Sir: I must take issue with Andrew Watts’s description of the Swiss Army knife as practically useless as a weapon. ‘If you tried to stab anyone with it, you’d do more damage to yourself than your opponent’. (Notes on… Swiss Army knives, 18 May).

My experience in the police force taught me otherwise. My assailant held his Swiss Army knife in his fist, with the blade protruding between his fingers. I thought he had punched my three female colleagues but, in fact, he had put long slashes across their breasts and shoulders. His Swiss Army knife had a three-and-a-half-inch blade but he drove it four-and-a-half inches into me (a quarter of an inch short of my bowels according to the surgeon who operated on me) by the simple expedient of punching it into a soft tissue area. Our attacker was uninjured. Dealing with this stuff is an occupational hazard for police officers.

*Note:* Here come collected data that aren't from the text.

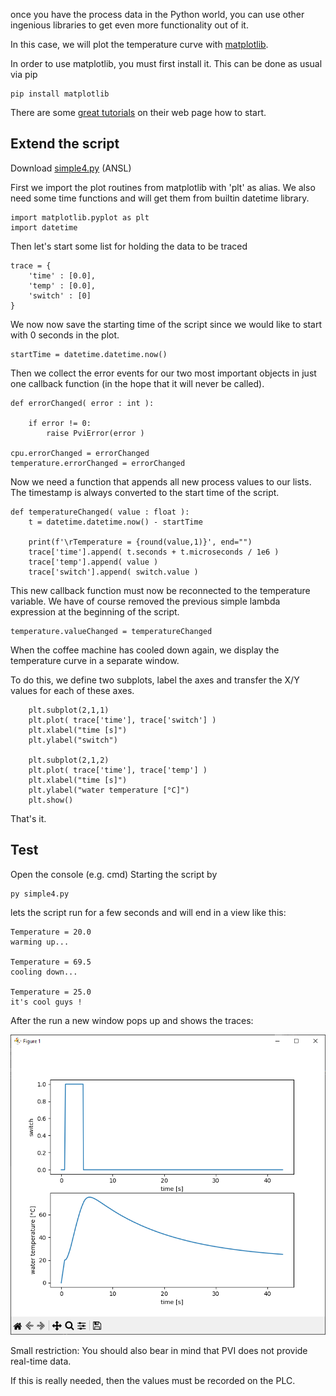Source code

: once you have the process data in the Python world, you can use other ingenious libraries to get even more functionality out of it. 

In this case, we will plot the temperature curve with [matplotlib](https://matplotlib.org/).

In order to use matplotlib, you must first install it. This can be done as usual via pip

```
pip install matplotlib
```

There are some [great tutorials](https://matplotlib.org/stable/users/explain/quick_start.html#quick-start) on their web page how to start.

## Extend the script

Download [simple4.py](https://github.com/hilch/Pvi.py/tree/main/examples/simple4.py) (ANSL)


First we import the plot routines from matplotlib with 'plt' as alias.
We also need some time functions and will get them from builtin datetime library.

```
import matplotlib.pyplot as plt
import datetime
```

Then let's start some list for holding the data to be traced

```
trace = {
    'time' : [0.0],
    'temp' : [0.0],
    'switch' : [0]
}
```

We now now save the starting time of the script since we would like to start with 0 seconds in the plot.

```
startTime = datetime.datetime.now()
```

Then we collect the error events for our two most important objects in just one callback function (in the hope that it will never be called).

```
def errorChanged( error : int ):

    if error != 0:
        raise PviError(error )

cpu.errorChanged = errorChanged
temperature.errorChanged = errorChanged
```

Now we need a function that appends all new process values to our lists. 
The timestamp is always converted to the start time of the script.

```
def temperatureChanged( value : float ):
    t = datetime.datetime.now() - startTime

    print(f'\rTemperature = {round(value,1)}', end="")
    trace['time'].append( t.seconds + t.microseconds / 1e6 )
    trace['temp'].append( value )
    trace['switch'].append( switch.value )
```

This new callback function must now be reconnected to the temperature variable. 
We have of course removed the previous simple lambda expression at the beginning of the script.

```
temperature.valueChanged = temperatureChanged
```

When the coffee machine has cooled down again, we display the temperature curve in a separate window.

To do this, we define two subplots, label the axes and transfer the X/Y values for each of these axes.

```
    plt.subplot(2,1,1)
    plt.plot( trace['time'], trace['switch'] )
    plt.xlabel("time [s]")
    plt.ylabel("switch")

    plt.subplot(2,1,2)
    plt.plot( trace['time'], trace['temp'] )
    plt.xlabel("time [s]")
    plt.ylabel("water temperature [°C]")
    plt.show()
```

That's it.


## Test
Open the console (e.g. cmd)
Starting the script by
```
py simple4.py
```
lets the script run for a few seconds and will end in a view like this:

```
Temperature = 20.0
warming up...

Temperature = 69.5
cooling down...

Temperature = 25.0
it's cool guys !
```

After the run a new window pops up and shows the traces:

![matplotlib](matplotlib.png)

Small restriction: You should also bear in mind that PVI does not provide real-time data.

If this is really needed, then the values must be recorded on the PLC.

John Davison, retired chief inspector, Metropolitan Police

Langdon Hills, Essex

Eight lives left

Sir: Peter Fineman’s story of burying a dead cat in someone else’s garden (Letters, 25 May) reminded me of when my sister and I were young and had a pet tabby tomcat called Charlie who was prone to wandering and staying out all night. We arrived back home from a summer holiday to be met by distraught near neighbours who told us that they had found a dead tabby cat on the grass verge outside our house and they had buried it at the bottom of our garden. My sister was very upset and marked the grave with a small jam jar of flowers. Two days later, Charlie wandered into the kitchen, looking a bit thin, with part of an ear missing, but otherwise very much alive. We never did find out whose cat was buried in our garden.

Andrew Waters

Fen Ditton, Cambridge

Last legs

Sir: Mark Mason’s ‘Notes on… Horse Guards’ (1 June) informs us the Household Cavalry Museum has ‘the wooden leg used by the Earl of Uxbridge’. There is another at Plas Newydd, his seat on Anglesey, and the National Army Museum has the actual saw used to amputate his leg. Anecdotally, Uxbridge observed that the surgeon’s knives appeared ‘somewhat blunt’.

His stoicism was matched by his humour since, when later asked about his health, he allegedly would respond that he had ‘one foot in the grave’: his leg was buried near where the surgery took place and, with an inscribed tombstone, became macabrely a shrine attracting paying visitors.